JAKARTA (CM) – Menteri Agraria dan Tata Ruang/Kepala Badan Pertanahan Nasional (ATR/BPN), Nusron Wahid, mengumumkan pencabutan 50 sertifikat Hak Guna Bangunan (HGB) dan Sertifikat Hak Milik (SHM) yang berada di wilayah pagar laut perairan Tangerang. Proses peninjauan terhadap sertifikat lainnya masih berlangsung.
“Sisanya masih dalam tahap verifikasi. Kami sedang mencocokkan mana yang berada di dalam garis pantai dan mana yang di luar,” ujar Nusron pada Jumat, 31 Januari 2025.
Menurut Nusron, ratusan sertifikat telah diterbitkan di dua desa yang terdampak pembangunan pagar laut sepanjang 30,16 kilometer di Kabupaten Tangerang. Kedua desa tersebut adalah Desa Kohod di Kecamatan Pakuhaji dan Desa Karang Serang di Kecamatan Sukadiri.
Di Desa Kohod, tercatat 263 sertifikat HGB serta 17 bidang SHM yang telah diterbitkan. Total luas dari 263 HGB mencapai sekitar 390,79 hektare, sedangkan 17 bidang SHM memiliki luas 22,93 hektare. Dari jumlah tersebut, Kementerian ATR/BPN telah mencabut 50 sertifikat.
Nusron menjelaskan bahwa sertifikat yang diterbitkan di kawasan pagar laut ini merupakan hasil konversi dari girik ke HGB dan SHM, bukan penerbitan hak baru. Rata-rata girik tersebut berasal dari tahun 1982. “Ini bukan hak baru, melainkan konversi dari girik,” katanya.
Di Desa Karang Serang, ditemukan tiga bidang tanah yang telah bersertifikat sejak 2019. Namun, Nusron belum mengungkap apakah sertifikat tersebut berjenis HGB atau SHM.
Sementara itu, Direktur Jenderal Penetapan Hak dan Pendaftaran Tanah (Dirjen PHPT) Kementerian ATR/BPN, Asnaedi, menjelaskan bahwa girik adalah bukti kepemilikan tanah yang diakui berdasarkan Undang-Undang Nomor 5 Tahun 1960 tentang Pokok-Pokok Agraria (UUPA). Dalam aturan tersebut, pemilik tanah diberi kesempatan untuk mendaftarkan lahannya. Namun, dengan berjalannya waktu dan regulasi yang berkembang, hak atas tanah berbasis girik seharusnya tidak lagi berlaku.
Ia menambahkan bahwa banyak sengketa tanah bermula dari girik, yang sering dimanfaatkan oleh mafia tanah dengan menggunakan dokumen palsu. Oleh karena itu, penghapusan girik bertujuan untuk mencegah konflik tanah di masa mendatang.
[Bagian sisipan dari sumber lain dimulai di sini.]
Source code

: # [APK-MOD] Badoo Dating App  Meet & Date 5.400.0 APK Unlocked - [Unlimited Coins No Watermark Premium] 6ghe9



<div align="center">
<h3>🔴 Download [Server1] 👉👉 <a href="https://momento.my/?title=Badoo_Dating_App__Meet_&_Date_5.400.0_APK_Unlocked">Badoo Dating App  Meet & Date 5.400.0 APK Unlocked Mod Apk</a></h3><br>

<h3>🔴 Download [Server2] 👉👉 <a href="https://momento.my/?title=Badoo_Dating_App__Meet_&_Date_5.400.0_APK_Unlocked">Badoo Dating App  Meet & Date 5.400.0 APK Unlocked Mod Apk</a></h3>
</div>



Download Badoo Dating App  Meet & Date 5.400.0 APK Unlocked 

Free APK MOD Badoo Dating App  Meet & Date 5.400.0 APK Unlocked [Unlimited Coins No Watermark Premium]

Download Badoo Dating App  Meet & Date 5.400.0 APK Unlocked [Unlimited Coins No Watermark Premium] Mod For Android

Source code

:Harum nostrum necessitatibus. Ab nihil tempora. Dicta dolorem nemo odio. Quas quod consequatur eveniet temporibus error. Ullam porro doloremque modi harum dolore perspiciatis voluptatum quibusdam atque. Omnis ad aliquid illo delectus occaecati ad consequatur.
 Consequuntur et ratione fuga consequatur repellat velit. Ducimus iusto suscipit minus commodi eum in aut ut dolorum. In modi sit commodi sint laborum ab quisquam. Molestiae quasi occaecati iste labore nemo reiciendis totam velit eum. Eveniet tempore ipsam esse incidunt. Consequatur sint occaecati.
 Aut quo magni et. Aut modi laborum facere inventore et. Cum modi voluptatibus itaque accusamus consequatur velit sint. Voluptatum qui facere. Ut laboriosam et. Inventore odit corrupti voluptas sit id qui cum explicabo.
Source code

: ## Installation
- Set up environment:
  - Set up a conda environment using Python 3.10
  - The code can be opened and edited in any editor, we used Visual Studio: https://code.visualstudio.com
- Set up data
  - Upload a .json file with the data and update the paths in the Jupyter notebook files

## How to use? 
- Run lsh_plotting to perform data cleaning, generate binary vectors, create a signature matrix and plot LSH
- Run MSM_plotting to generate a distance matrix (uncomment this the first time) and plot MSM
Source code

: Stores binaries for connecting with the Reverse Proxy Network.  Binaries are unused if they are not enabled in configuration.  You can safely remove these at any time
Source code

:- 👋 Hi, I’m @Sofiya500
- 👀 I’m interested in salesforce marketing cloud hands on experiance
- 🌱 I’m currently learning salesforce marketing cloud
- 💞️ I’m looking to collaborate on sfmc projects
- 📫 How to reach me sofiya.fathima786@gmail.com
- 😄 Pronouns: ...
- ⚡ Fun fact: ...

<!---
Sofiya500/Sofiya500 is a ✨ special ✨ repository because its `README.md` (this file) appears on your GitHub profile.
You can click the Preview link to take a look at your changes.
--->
Berdasarkan Peraturan Pemerintah (PP) Nomor 18 Tahun 2021, girik tidak akan diakui lagi sebagai bukti kepemilikan tanah mulai tahun 2026.
Di sisi lain, Bareskrim Polri tengah melakukan penyelidikan atas dugaan tindak pidana yang berkaitan dengan pemasangan pagar laut sepanjang 30,16 kilometer di perairan Tangerang. Hasil penyelidikan awal menunjukkan indikasi pemalsuan dokumen dan praktik pencucian uang dalam penerbitan sertifikat kepemilikan lahan di kawasan tersebut.
Kepolisian telah bekerja sama dengan Kementerian ATR/BPN serta Inspektorat Jenderal BPN untuk memastikan keabsahan dokumen yang digunakan dalam penerbitan sertifikat tersebut.
Berdasarkan hasil koordinasi dengan instansi terkait, Direktur Tindak Pidana Umum Bareskrim Polri, Brigadir Jenderal Djuhandani Rahardjo Puro, mengungkapkan bahwa Kementerian Kelautan dan Perikanan telah menyegel pagar laut pada 9 Januari 2025. Penyegelan dilakukan karena pagar tersebut tidak memiliki izin pemanfaatan ruang laut (KKPRL) dan berada di zona perikanan tangkap serta pengelolaan energi.
Penyelidikan lebih lanjut mengarah pada pihak-pihak yang mengklaim pembangunan pagar laut sebagai upaya mitigasi abrasi oleh masyarakat setempat. Namun, hingga saat ini, tidak ada pihak yang secara resmi mengakui bertanggung jawab atas proyek tersebut.
Kantor Pertanahan Kabupaten Tangerang mengungkapkan bahwa area pagar laut telah bersertifikat HGB dan SHM, dengan rincian: 234 bidang HGB atas nama PT. Intan Agung Makmur (PT. IAM), 20 bidang HGB atas nama PT. Cahaya Inti Sentosa (PT. CIS), sembilan bidang HGB atas nama perorangan, dan 17 bidang SHM yang berasal dari girik.
“Dugaan sementara menunjukkan bahwa pengajuan sertifikat HGB dan SHM ini menggunakan girik serta dokumen kepemilikan lain yang diduga palsu,” ujar Djuhandani.